The report showed that February national home price gains were notably lower over the quarter, down to 1 percent from 2.5 percent. This is the largest drop since 2010, when gains were coming off the first time homebuyer tax credit. As markets adjust to the new normal, 1 percent is significant; 2014 is only expected to see 3 percent-5 percent growth.

Additionally in February, national REO saturation ticked up 1.8 percentage points from 20.9 percent to 22.7 percent, the largest gain since January 2012. Declining quarterly gains coupled with rising REO saturation suggest home prices could see quarterly declines within the next few months.

“A few concerning indicators surfaced in February’s home data,” says Dr.
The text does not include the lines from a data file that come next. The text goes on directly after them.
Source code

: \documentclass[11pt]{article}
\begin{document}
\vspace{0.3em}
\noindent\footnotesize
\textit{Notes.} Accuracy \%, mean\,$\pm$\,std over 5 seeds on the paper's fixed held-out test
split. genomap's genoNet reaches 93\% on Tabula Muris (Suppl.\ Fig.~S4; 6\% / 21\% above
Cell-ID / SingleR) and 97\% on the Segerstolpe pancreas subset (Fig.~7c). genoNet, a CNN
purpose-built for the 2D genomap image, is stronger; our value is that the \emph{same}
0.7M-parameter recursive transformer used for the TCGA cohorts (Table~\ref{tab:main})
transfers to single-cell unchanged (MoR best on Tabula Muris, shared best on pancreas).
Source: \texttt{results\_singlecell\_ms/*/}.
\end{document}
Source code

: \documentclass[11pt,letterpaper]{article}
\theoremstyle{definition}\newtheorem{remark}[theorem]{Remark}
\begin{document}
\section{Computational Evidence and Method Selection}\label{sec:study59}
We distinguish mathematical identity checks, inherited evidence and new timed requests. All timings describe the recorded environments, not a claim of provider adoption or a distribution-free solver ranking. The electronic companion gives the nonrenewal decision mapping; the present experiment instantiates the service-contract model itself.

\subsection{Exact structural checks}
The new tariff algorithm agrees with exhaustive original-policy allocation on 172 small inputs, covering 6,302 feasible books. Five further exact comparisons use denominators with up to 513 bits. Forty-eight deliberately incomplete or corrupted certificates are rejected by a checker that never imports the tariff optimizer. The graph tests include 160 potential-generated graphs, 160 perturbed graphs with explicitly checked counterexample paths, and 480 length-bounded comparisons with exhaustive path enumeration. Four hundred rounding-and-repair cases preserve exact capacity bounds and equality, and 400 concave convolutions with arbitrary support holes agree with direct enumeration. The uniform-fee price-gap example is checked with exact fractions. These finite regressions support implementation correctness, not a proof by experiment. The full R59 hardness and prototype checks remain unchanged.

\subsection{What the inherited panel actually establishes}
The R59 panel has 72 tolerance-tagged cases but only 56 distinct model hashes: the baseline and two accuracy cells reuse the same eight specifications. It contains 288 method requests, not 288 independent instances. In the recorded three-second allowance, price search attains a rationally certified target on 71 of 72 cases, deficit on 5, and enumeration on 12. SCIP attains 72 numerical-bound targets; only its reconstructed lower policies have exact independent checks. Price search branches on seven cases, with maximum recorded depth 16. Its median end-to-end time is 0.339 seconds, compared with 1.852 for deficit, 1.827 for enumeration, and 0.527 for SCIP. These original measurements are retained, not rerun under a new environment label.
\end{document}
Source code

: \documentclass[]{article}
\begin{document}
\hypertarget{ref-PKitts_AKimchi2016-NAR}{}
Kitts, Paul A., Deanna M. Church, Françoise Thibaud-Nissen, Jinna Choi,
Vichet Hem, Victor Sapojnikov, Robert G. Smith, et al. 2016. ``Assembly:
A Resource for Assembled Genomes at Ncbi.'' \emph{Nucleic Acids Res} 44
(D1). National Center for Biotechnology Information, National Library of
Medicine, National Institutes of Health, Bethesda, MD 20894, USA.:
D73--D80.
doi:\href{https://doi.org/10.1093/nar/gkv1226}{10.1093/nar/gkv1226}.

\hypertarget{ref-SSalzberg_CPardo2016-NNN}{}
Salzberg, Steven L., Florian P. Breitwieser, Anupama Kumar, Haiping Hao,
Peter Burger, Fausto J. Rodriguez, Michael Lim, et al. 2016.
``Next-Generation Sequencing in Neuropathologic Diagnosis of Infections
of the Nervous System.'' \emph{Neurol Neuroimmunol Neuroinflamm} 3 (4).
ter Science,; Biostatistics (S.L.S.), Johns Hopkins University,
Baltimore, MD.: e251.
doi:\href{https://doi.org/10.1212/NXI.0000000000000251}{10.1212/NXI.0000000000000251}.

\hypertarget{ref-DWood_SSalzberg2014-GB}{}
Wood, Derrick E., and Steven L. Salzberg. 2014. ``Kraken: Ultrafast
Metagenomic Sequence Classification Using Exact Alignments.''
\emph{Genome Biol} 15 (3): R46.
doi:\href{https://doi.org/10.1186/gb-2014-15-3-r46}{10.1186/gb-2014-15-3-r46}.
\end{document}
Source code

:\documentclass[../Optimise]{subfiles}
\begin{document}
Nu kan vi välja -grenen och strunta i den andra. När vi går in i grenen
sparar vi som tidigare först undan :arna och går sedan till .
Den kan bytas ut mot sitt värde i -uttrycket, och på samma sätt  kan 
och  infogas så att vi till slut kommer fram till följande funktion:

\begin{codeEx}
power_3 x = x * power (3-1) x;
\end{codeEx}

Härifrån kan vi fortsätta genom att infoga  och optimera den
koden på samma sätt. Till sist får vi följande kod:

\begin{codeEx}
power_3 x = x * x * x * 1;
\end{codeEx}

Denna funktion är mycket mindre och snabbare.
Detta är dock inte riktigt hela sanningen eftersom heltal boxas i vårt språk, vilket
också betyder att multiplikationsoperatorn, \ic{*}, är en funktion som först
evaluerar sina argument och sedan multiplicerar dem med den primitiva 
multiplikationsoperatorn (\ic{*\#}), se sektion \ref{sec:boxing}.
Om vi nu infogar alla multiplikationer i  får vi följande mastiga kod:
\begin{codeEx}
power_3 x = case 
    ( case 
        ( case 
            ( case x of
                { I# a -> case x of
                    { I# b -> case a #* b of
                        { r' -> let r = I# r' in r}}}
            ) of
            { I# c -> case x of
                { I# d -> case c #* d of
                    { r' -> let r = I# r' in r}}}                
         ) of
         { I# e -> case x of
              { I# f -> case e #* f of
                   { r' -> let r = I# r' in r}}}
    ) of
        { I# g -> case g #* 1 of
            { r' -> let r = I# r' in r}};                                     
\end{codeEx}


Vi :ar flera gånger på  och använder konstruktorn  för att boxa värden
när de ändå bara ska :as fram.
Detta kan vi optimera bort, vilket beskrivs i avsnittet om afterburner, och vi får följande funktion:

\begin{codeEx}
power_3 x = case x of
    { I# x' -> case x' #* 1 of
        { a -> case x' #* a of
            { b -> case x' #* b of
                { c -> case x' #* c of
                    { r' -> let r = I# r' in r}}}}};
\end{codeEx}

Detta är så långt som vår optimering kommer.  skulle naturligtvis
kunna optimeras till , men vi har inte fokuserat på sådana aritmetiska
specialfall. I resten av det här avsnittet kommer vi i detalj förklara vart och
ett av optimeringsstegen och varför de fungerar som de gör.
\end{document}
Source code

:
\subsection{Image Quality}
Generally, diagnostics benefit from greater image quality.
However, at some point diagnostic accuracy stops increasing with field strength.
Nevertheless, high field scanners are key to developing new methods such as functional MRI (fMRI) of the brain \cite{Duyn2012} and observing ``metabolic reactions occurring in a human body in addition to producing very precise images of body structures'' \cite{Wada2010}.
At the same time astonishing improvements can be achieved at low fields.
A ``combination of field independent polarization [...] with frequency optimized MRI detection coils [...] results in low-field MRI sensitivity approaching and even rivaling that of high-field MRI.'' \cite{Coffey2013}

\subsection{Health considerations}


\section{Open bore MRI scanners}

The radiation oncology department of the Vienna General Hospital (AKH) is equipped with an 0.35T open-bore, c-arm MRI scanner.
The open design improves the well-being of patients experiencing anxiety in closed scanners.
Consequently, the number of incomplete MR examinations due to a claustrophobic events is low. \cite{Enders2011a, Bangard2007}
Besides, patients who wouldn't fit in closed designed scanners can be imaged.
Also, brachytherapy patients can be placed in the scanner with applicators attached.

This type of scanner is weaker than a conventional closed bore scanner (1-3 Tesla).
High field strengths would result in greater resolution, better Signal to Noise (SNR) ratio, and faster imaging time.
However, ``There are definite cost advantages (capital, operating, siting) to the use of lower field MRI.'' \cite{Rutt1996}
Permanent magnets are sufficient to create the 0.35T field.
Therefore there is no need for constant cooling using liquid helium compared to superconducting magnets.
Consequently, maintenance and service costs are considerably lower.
Alex Villacorta, vice president of research and analytics at Clear Capital. “Our early data shows national quarterly price gains are falling at a rapid pace and suggest overall prices could dip into negative territory soon if current conditions continue.”

With one month of winter to go, moderating prices in the bottom half of the lowest performing metro markets suggest near-term price declines are not out of the question. In February, three out of 15 reported slight declines over the quarter. The remaining 12 metros were mostly flat with not one market reaching 1 percent growth.

Jacksonville’s REO saturation rose by 3.2 percentage points over the quarter to 43.2 percent. This is the highest rate of distressed sale activity across the largest 50 metropolitan areas, and the largest quarterly increase for Jacksonville since early 2011. Under the pressure of rising distressed activity, price gains have cooled dramatically. Current quarterly gains of just 0.7 percent represent the lowest rate of growth forJacksonville since mid-2011.

“In light of expected waning investor demand, higher rates of distressed sale activity signal that the housing market still must withstand distressed sales, which account for nearly one in four transactions,” says Villacorta. “Since the market fallout in 2006, home prices have dramatically declined during sustained periods of rising distressed sale activity. Over the last two years, however, rising distressed sales have been offset by investor demand, which is not guaranteed to be present in 2014.”